- **Assignment**:
Report the lines of the material that carry the string "Services".
◇ ◇ ◇ ◇
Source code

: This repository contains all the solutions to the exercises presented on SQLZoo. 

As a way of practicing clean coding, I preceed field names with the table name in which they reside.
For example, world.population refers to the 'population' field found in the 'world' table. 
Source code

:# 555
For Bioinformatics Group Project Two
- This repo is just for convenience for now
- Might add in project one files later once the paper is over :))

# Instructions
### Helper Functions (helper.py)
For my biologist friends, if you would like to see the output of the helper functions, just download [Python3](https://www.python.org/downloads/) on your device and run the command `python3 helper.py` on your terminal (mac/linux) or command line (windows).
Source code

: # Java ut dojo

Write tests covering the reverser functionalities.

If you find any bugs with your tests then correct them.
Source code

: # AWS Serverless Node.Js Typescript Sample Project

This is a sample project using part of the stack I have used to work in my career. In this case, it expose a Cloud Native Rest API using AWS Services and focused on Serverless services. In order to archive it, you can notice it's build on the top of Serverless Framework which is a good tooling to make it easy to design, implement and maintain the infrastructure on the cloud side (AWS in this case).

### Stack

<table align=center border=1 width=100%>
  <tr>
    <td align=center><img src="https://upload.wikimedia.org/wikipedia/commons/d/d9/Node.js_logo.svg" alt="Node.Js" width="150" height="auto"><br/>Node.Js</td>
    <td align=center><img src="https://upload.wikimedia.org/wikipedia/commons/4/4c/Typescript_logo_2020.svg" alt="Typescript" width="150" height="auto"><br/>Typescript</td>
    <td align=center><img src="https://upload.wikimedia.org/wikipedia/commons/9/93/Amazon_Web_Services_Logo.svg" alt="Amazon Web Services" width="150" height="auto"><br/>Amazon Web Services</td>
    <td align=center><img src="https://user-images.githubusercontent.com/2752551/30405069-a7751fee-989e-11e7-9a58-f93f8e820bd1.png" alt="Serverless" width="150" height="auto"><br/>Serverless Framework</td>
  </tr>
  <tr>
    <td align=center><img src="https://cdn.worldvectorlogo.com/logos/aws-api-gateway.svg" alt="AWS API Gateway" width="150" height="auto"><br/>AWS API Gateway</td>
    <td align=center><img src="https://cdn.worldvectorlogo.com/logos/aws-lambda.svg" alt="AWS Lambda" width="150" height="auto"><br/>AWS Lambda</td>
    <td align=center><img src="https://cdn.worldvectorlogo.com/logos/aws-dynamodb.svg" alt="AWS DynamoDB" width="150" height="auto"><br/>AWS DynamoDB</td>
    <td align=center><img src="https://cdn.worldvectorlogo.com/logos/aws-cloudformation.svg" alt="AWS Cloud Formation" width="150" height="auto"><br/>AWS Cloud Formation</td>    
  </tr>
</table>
◇ ◇ ◇ ◇
- **Solved problem**:
This is a sample project using part of the stack I have used to work in my career. In this case, it expose a Cloud Native Rest API using AWS Services and focused on Serverless services. In order to archive it, you can notice it's build on the top of Serverless Framework which is a good tooling to make it easy to design, implement and maintain the infrastructure on the cloud side (AWS in this case).
    <td align=center><img src="https://upload.wikimedia.org/wikipedia/commons/9/93/Amazon_Web_Services_Logo.svg" alt="Amazon Web Services" width="150" height="auto"><br/>Amazon Web Services</td>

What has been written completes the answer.